Blog

Fun with json-schema

What initially started as a project to sanitize, generalize and centralize validation of user input to our web services has during the development of our 2.7 release evolved into a mechanism that d

What initially started as a project to sanitize, generalize and centralize validation of user input to our web services has during the development of our 2.7 release evolved into a mechanism that drives the development and documentation both of the web services themselves as well as parts of the consumers.

The problem we initially set out to solve was simple: how do we validate user input in an extensible and reusable way? As our web services produce and consume JSON, we naturally turned our eyes to the then relatively new json-schema IETF draft. We just had to write a json-schema validator as at the time none existed in the Java space that was being maintained and fit the rest of our architecture. Simple.

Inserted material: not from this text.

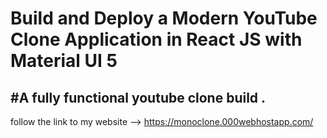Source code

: # Build and Deploy a Modern YouTube Clone Application in React JS with Material UI 5
#A fully functional youtube clone build .
-------------------------------------------------------------------------------------------
follow the link to my website --> https://monoclone.000webhostapp.com/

During the development of the json-schema validator we quickly came to realize that it would be convenient to have native Java representations of the objects described in those schemas in order to further process the user input in our management stack without having a manual conversion step to our internal, private representations. Furthermore, keeping API documentation up to date is notoriously boring so we might as well extract that information from the schemas as well. I think you can guess where this is going.

As an engineer, there are few things I find more rewarding than having a simple seed of an idea blossom into something much more useful than I had originally anticipated.

To make a long story short: it is a testament to the well thought out nature of the json-schema spec that we could simply add documentation- and code generation tools (currently Java and Python, with a Javascript one on the way) on top of our emerging set of schemas without having to break it.

In all honesty, json-schema does not provide as full featured type system as say for example Java or Haskell, but with a bit of elbow grease (and judicial use of the extends keyword) you can express fairly complex models without much trouble.